Ce non-acheteur qui participe au vieillissement du parc automobile français (et européen) est un bénéficiaire de l’allongement spectaculaire de l’espérance de vie de nos voitures qui, malgré quelques désastreux et scandaleux ratés, dément les déplorations sur leur obsolescence programmée.

Pourquoi achetons-nous moins de voitures ?

Un kilométrage divisé par quatre

Lors de ce week-end entre copains, il y avait aussi Yohann. Lui, il aimait bien changer de voiture souvent, toujours avant 100 000 km et toujours pour du neuf. Habitant à 60 kilomètres de la métropole où il travaille comme ingénieur en informatique, il roulait beaucoup, essentiellement en mode auto-boulot-dodo.

Mais ça, c’était avant le Covid et le télétravail. De cinq allers-retours hebdomadaires de 120 km, il est passé à un ou deux trajets. Grâce à un kilométrage divisé par quatre, il a le même BMW X1 qu’en 2018 et envisage de le garder encore longtemps car il a une autre priorité : sa maison. Travaillant désormais majoritairement à domicile, il s’est aménagé un vrai bureau, a revu l’isolation et le chauffage de sa maison et, afin de profiter des deux heures de trajet gagnées, va se faire creuser une piscine.
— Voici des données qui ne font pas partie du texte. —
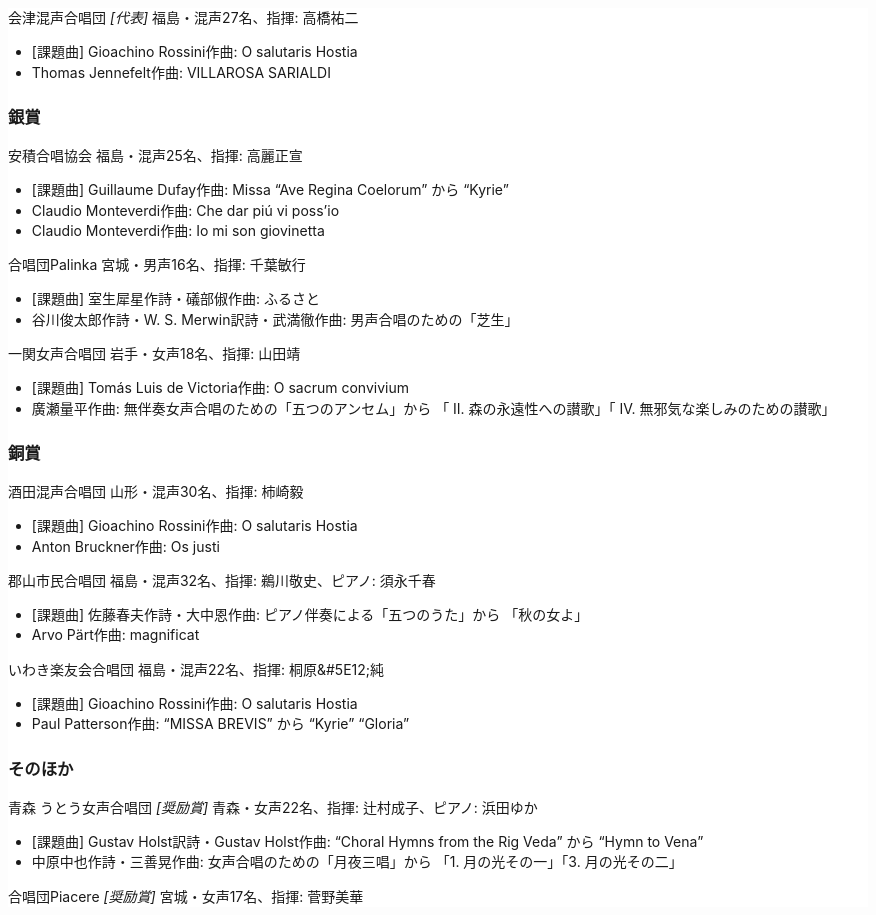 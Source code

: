 <span class="choir-name">会津混声合唱団</span> *\[代表\]*
福島・混声27名、指揮: 高橋祐二

-   \[課題曲\] Gioachino Rossini作曲: O salutaris Hostia
-   Thomas Jennefelt作曲: VILLAROSA SARIALDI

### 銀賞

<span class="choir-name">安積合唱協会</span>
福島・混声25名、指揮: 高麗正宣

-   \[課題曲\] Guillaume Dufay作曲: Missa “Ave Regina Coelorum” から “Kyrie”
-   Claudio Monteverdi作曲: Che dar piú vi poss’io
-   Claudio Monteverdi作曲: Io mi son giovinetta

<span class="choir-name">合唱団Palinka</span>
宮城・男声16名、指揮: 千葉敏行

-   \[課題曲\] 室生犀星作詩・礒部俶作曲: ふるさと
-   谷川俊太郎作詩・W. S. Merwin訳詩・武満徹作曲: 男声合唱のための「芝生」

<span class="choir-name">一関女声合唱団</span>
岩手・女声18名、指揮: 山田靖

-   \[課題曲\] Tomás Luis de Victoria作曲: O sacrum convivium
-   廣瀬量平作曲: 無伴奏女声合唱のための「五つのアンセム」から 「
    Ⅱ. 森の永遠性への讃歌」「
    Ⅳ. 無邪気な楽しみのための讃歌」

### 銅賞

<span class="choir-name">酒田混声合唱団</span>
山形・混声30名、指揮: 柿崎毅

-   \[課題曲\] Gioachino Rossini作曲: O salutaris Hostia
-   Anton Bruckner作曲: Os justi

<span class="choir-name">郡山市民合唱団</span>
福島・混声32名、指揮: 鵜川敬史、ピアノ: 須永千春

-   \[課題曲\] 佐藤春夫作詩・大中恩作曲: ピアノ伴奏による「五つのうた」から 「秋の女よ」
-   Arvo Pärt作曲: magnificat

<span class="choir-name">いわき楽友会合唱団</span>
福島・混声22名、指揮: 桐原&\#5E12;純

-   \[課題曲\] Gioachino Rossini作曲: O salutaris Hostia
-   Paul Patterson作曲: “MISSA BREVIS” から “Kyrie” “Gloria”

### そのほか

<span class="choir-name">青森 うとう女声合唱団</span> *\[奨励賞\]*
青森・女声22名、指揮: 辻村成子、ピアノ: 浜田ゆか

-   \[課題曲\] Gustav Holst訳詩・Gustav Holst作曲: “Choral Hymns from the Rig Veda” から “Hymn to Vena”
-   中原中也作詩・三善晃作曲: 女声合唱のための「月夜三唱」から 「1. 月の光その一」「3. 月の光その二」

<span class="choir-name">合唱団Piacere</span> *\[奨励賞\]*
宮城・女声17名、指揮: 菅野美華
On ne peut pas se féliciter que de plus en plus de nos concitoyens « privilégient la marche et le vélo » (et le train), qu’ils conservent toujours plus longtemps des voitures de plus en plus « durables », que grâce au télétravail, il y ait moins de monde dans les bouchons au bénéfice des émissions de CO2 et en même temps se plaindre que l’on vende moins de voitures.